_Instructions for the task_
Your answer should be every line from the records that contains "Цель".

————————

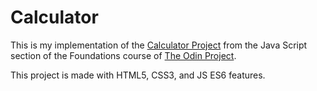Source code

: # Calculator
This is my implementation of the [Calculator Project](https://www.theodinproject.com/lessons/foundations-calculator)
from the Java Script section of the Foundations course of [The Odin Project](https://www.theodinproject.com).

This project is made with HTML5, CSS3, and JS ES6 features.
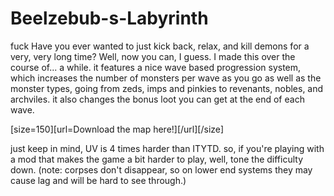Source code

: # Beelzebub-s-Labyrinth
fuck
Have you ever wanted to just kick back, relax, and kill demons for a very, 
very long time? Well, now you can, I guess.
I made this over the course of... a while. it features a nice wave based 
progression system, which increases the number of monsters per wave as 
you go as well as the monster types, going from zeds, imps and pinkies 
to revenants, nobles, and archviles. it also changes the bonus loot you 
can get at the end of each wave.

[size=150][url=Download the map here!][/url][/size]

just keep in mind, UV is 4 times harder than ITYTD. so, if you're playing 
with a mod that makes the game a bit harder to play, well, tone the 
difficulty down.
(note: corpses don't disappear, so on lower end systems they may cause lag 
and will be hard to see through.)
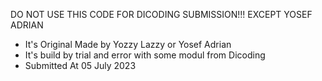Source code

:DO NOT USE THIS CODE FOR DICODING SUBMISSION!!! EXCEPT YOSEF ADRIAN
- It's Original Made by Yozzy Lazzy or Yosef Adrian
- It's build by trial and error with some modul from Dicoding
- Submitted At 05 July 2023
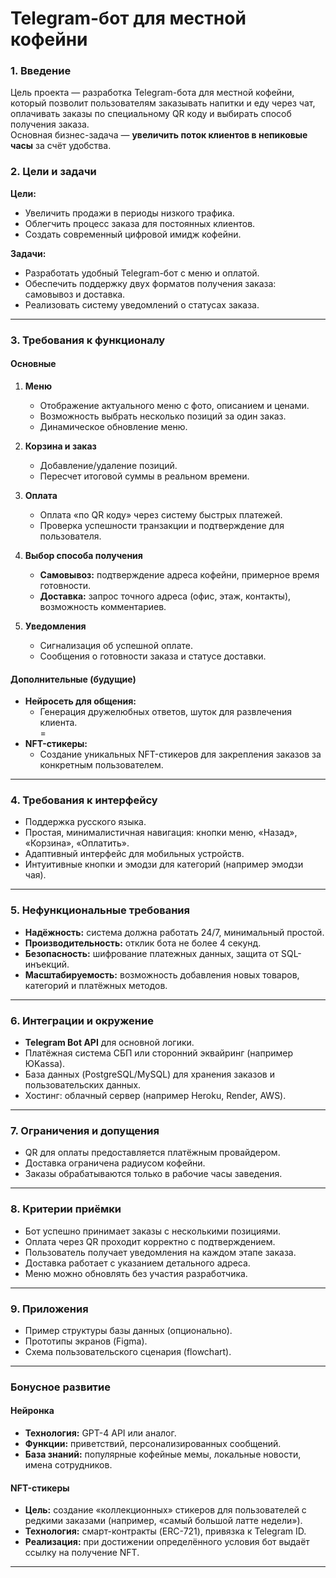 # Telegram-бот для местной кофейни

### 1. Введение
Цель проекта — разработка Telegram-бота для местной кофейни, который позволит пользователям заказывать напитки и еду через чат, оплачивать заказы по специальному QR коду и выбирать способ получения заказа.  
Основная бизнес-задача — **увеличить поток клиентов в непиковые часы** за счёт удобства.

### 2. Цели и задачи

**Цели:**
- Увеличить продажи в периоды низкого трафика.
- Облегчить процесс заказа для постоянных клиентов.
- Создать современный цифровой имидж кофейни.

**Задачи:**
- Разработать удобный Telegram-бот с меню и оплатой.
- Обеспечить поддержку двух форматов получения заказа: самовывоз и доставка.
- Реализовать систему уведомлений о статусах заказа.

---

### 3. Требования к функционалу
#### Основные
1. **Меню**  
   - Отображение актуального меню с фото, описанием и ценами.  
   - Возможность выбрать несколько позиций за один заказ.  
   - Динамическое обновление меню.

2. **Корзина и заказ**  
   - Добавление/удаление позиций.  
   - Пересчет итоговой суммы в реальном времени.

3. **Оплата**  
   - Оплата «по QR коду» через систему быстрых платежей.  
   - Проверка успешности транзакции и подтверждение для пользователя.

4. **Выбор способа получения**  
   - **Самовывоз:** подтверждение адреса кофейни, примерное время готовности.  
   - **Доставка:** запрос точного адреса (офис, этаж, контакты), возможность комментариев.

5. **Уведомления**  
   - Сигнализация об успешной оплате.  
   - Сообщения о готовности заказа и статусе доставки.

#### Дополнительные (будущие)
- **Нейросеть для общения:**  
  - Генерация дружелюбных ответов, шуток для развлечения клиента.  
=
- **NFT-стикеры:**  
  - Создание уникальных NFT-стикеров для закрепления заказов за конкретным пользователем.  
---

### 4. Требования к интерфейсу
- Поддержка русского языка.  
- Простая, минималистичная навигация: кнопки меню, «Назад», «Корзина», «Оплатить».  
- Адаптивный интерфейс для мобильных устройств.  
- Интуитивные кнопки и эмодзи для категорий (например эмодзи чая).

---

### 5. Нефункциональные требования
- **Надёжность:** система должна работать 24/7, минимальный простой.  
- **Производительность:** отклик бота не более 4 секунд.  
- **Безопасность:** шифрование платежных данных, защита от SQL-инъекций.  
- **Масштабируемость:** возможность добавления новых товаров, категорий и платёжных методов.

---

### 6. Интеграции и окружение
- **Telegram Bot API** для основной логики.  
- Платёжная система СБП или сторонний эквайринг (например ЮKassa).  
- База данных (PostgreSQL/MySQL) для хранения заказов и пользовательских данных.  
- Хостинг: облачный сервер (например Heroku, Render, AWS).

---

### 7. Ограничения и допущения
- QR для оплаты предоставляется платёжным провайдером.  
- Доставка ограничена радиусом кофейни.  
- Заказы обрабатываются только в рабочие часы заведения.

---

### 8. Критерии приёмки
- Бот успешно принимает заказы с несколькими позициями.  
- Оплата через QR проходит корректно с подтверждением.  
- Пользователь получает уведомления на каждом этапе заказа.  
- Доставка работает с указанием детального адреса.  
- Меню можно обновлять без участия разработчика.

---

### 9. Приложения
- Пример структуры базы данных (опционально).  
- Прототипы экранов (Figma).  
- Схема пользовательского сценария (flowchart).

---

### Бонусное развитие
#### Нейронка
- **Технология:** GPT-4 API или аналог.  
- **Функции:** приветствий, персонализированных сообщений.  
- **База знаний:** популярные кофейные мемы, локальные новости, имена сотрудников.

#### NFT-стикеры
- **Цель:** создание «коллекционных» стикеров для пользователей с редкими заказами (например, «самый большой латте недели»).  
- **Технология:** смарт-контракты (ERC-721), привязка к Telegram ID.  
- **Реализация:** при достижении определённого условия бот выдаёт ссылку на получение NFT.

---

————————

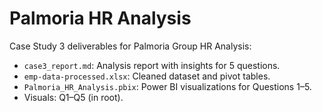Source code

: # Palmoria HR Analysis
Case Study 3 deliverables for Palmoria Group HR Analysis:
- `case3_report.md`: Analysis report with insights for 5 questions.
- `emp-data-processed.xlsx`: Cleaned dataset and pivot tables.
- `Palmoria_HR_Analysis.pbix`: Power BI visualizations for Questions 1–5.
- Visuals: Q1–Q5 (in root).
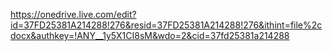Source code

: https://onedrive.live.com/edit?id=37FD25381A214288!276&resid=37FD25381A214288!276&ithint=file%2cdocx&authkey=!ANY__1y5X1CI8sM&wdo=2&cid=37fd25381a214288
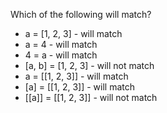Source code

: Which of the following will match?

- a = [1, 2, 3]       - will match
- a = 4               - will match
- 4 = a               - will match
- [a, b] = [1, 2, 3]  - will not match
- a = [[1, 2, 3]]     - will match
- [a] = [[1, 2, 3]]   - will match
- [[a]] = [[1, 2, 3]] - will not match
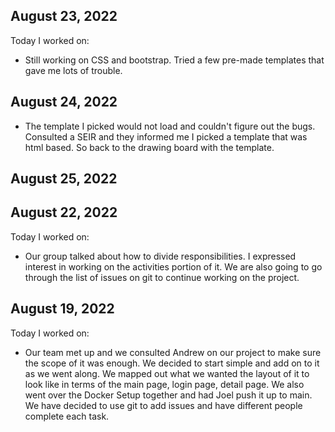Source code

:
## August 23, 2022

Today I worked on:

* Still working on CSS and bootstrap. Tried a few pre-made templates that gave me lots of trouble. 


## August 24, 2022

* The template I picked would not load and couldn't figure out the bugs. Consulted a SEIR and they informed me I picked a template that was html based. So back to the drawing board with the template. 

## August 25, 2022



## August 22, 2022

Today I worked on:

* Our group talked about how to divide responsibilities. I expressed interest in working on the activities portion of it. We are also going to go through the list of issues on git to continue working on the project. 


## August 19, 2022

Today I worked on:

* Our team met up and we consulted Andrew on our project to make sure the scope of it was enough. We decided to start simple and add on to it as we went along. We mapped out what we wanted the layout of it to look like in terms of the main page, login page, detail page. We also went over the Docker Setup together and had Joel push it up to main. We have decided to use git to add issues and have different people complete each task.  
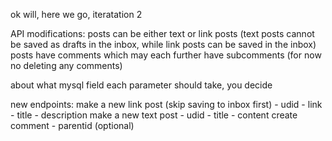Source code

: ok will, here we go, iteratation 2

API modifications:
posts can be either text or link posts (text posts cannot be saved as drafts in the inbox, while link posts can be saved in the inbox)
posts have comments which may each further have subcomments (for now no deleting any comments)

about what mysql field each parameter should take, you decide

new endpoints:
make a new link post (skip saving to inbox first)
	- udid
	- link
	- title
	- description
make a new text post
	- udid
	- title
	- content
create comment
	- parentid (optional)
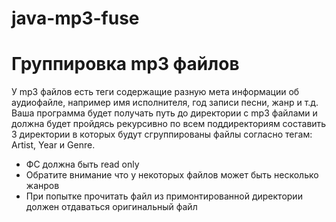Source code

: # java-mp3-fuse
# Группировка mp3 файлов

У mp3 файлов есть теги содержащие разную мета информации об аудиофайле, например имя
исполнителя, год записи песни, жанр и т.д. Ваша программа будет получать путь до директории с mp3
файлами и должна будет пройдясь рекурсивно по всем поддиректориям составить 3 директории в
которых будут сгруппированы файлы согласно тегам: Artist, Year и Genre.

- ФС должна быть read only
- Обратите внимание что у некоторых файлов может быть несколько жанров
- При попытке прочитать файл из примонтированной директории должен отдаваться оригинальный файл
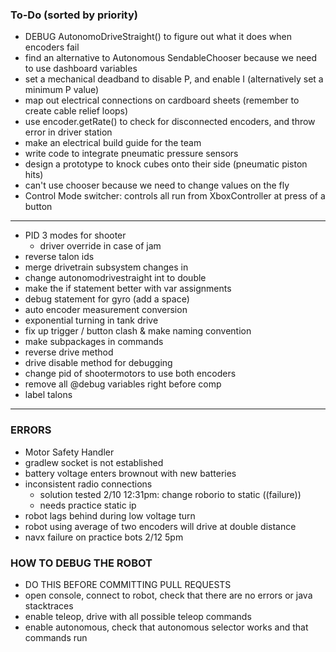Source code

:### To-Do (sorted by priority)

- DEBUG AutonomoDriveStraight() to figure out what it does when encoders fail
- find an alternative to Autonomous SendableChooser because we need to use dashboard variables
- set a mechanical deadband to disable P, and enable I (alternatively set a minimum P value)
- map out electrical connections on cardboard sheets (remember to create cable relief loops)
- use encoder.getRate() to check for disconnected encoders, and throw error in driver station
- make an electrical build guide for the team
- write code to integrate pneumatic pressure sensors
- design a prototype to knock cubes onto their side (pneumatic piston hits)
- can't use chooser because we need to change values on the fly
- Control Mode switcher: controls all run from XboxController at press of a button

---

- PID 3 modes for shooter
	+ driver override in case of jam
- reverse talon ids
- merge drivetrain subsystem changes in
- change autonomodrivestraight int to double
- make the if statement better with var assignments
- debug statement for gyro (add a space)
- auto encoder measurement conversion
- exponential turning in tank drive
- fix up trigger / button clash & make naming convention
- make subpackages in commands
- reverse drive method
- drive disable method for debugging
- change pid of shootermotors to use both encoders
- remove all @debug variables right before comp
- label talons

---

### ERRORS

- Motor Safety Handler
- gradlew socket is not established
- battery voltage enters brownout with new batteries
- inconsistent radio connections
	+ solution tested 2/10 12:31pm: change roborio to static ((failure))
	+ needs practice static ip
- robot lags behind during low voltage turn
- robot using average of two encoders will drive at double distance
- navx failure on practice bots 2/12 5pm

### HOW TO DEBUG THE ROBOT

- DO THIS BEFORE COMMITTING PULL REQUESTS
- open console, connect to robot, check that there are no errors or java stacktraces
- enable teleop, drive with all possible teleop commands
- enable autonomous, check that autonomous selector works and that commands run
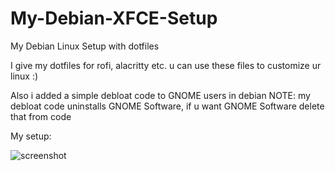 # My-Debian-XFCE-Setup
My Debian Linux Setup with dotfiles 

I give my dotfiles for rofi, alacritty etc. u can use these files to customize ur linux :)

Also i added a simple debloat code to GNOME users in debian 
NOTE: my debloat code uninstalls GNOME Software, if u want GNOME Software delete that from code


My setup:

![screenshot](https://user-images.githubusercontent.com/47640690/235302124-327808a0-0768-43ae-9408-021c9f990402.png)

————————

_Exercise output_
Цель проекта — разработка Telegram-бота для местной кофейни, который позволит пользователям заказывать напитки и еду через чат, оплачивать заказы по специальному QR коду и выбирать способ получения заказа.  
- **Цель:** создание «коллекционных» стикеров для пользователей с редкими заказами (например, «самый большой латте недели»).  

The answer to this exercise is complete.